> **WORK INSTRUCTIONS**
Begin at the line containing "# flutter-coding-practices" and copy exactly through the last line of the listing, skipping every picture.

##### SUPPLIED MATERIAL #####

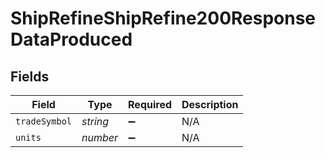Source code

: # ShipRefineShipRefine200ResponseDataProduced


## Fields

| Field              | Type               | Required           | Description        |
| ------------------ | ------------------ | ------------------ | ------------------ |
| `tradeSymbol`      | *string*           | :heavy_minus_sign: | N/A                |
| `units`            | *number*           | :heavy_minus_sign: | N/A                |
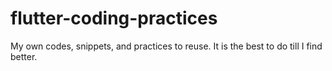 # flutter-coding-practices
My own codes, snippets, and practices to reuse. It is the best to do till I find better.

#####

> **RESPONSE BOX**
 # flutter-coding-practices
My own codes, snippets, and practices to reuse. It is the best to do till I find better.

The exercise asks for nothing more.